United States v. Seitz

952 F. Supp. 229, 1997 U.S. Dist. LEXIS 777, 1997 WL 34690
CourtDistrict Court, E.D. Pennsylvania
DecidedJanuary 29, 1997
DocketCriminal 96-272-2
StatusPublished
Cited by2 cases

This text of 952 F. Supp. 229 (United States v. Seitz) is published on Counsel Stack Legal Research, covering District Court, E.D. Pennsylvania primary law. Counsel Stack provides free access to over 12 million legal documents including statutes, case law, regulations, and constitutions.

Bluebook
United States v. Seitz, 952 F. Supp. 229, 1997 U.S. Dist. LEXIS 777, 1997 WL 34690 (E.D. Pa. 1997).

Opinion

MEMORANDUM

DALZELL, District Judge.

This case arises out of a Government investigation of a real estate developer, Thomas Spano, and the various ways he attempted to keep his business afloat through the real estate slump in the late 1980s to early 1990s. All of the other defendants in these cases have pled guilty to various offenses involving false statements to financial institutions and concealment of assets from the Resolution Trust Corporation (“RTC”). The Government has charged defendant Carl Seitz with violations of 18 U.S.C. §§ 2 and 1032, alleging that he concealed assets from the RTC and aided and abetted Spano’s deceptions.

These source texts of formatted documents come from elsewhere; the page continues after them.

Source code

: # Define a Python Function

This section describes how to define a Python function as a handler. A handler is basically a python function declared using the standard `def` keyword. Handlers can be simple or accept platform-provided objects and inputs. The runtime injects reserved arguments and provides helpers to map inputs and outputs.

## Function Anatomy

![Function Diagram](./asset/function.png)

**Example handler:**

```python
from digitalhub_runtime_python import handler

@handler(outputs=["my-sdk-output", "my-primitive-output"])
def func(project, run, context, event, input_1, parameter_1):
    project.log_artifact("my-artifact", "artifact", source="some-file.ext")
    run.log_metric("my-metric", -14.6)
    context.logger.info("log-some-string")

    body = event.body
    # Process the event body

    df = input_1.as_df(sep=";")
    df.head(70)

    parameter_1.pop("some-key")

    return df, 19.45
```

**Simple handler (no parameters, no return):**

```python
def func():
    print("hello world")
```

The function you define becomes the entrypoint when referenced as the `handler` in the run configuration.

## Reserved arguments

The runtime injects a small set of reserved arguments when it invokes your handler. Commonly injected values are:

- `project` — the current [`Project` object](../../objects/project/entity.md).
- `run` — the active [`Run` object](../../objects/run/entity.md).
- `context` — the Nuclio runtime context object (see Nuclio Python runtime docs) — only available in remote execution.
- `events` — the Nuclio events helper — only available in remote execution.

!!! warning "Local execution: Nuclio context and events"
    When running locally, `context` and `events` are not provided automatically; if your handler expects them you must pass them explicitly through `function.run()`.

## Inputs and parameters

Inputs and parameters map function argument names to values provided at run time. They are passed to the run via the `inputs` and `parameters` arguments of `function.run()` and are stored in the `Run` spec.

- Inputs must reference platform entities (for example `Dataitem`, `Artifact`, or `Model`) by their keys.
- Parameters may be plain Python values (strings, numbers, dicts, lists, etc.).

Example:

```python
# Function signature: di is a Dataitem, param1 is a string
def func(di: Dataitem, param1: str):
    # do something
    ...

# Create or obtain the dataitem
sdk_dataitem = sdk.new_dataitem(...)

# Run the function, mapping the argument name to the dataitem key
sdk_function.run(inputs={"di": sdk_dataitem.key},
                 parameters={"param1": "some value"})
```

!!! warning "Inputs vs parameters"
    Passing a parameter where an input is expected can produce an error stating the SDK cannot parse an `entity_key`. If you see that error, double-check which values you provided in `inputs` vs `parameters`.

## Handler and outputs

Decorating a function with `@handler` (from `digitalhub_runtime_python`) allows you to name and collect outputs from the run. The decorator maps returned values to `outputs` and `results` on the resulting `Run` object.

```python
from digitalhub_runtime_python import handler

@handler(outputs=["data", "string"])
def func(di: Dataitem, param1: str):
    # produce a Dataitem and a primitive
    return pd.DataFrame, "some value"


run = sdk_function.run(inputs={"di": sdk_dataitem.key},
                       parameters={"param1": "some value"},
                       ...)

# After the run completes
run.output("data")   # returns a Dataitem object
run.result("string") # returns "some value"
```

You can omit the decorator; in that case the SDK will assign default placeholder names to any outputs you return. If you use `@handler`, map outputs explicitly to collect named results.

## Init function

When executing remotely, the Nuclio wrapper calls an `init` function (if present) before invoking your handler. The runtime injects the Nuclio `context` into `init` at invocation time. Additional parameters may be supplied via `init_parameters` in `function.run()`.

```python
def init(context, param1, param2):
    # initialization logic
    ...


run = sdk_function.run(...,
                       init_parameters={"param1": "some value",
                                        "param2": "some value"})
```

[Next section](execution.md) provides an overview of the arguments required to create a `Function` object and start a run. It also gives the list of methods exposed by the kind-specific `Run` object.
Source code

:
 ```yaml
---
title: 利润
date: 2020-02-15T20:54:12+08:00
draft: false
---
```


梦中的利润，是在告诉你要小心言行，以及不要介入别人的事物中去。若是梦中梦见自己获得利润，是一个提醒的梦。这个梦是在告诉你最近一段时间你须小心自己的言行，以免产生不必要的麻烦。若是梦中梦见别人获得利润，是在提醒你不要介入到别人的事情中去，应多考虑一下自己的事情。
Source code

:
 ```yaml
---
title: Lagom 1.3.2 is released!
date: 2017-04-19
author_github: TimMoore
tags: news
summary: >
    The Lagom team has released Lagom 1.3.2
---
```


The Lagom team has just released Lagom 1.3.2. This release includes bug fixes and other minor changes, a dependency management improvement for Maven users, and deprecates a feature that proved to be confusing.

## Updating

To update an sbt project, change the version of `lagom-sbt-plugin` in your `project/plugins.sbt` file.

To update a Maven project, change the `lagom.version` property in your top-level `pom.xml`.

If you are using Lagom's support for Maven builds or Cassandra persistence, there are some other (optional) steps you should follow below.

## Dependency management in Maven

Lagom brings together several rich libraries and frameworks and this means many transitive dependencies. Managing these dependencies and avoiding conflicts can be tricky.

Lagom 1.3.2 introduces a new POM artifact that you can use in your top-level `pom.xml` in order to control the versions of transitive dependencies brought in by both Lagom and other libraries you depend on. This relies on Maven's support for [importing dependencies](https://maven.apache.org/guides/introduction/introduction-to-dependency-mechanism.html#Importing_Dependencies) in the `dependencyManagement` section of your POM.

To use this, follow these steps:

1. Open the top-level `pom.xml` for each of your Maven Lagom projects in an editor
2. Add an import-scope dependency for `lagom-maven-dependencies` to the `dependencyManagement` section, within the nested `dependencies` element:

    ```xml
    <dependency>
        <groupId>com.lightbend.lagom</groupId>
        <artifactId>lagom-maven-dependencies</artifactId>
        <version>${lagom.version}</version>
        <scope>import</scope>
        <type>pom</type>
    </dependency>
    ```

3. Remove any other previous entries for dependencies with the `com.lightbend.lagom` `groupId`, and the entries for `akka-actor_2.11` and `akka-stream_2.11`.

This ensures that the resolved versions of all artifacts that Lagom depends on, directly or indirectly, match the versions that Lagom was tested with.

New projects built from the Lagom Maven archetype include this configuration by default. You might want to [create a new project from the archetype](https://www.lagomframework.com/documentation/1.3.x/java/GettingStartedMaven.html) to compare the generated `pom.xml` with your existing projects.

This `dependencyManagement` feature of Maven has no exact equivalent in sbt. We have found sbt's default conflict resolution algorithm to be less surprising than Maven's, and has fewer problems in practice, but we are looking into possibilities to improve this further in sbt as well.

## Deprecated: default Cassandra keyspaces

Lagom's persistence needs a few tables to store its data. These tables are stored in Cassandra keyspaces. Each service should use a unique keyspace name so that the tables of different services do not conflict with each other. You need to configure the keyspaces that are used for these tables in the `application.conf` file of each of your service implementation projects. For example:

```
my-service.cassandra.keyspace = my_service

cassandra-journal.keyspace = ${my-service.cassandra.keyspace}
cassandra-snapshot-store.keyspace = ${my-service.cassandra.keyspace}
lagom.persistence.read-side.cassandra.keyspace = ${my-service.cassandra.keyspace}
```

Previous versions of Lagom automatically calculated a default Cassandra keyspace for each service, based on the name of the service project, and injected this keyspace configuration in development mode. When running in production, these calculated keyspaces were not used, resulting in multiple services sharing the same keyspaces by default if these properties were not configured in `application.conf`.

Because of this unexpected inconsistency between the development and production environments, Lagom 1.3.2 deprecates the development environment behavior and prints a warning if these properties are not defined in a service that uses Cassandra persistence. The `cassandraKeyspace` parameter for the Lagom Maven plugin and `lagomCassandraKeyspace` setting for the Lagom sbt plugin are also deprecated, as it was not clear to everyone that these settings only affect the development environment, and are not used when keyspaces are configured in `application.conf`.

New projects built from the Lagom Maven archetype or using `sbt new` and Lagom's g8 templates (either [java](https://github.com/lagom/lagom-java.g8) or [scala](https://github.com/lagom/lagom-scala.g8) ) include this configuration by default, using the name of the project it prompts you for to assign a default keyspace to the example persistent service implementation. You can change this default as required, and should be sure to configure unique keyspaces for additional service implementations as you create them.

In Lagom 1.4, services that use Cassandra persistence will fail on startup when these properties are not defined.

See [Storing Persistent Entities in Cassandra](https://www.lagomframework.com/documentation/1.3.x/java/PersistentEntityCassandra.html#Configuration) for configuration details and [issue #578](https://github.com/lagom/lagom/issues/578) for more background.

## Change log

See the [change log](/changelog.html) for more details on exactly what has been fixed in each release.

Seitz has moved for dismissal of the indictment on the ground that the conduct alleged is not a crime. For the reasons stated below, we will grant Seitz’s motion and dismiss the indictment against him.

I. FACTUAL BACKGROUND 1

At all times relevant to this case, defendant Thomas Spano (“Spano”), was a real *231 estate developer who owned T.V. Spano Development Co., and several affiliated construction companies such as: Jupiter Bay Construction Co. (“Jupiter Bay”), Concord II Associates, Inc. (“Jupiter Bay”), Mon Fran Investment Company (“Mon Fran”), First Lathrum Corp. (“First Lathrum”), First Falcon Corp. (“First Falcon”), and First 202 Corp. (“First 202”). On December 29, 1987, Bell Savings Bank (“Bell”) approved a loan of $10,216,000 to Spano’s Concord II Associates to develop a settlement in Kennett Township, Chester County, Pennsylvania, to be called Falcon’s Lair. The loan was settled on February 28, 1988. Bell also approved a loan of $5,435,274 on September 6, 1989, to Spano’s Jupiter Bay Development Co. to develop an area to be known as Park Place. Park Place was to consist of thirty-seven single-family townhouses in Upper Providence Township, Delaware County, Pennsylvania. The parties settled the loan on September 18, 1989. Indict. Count Six at ¶¶ 3-4.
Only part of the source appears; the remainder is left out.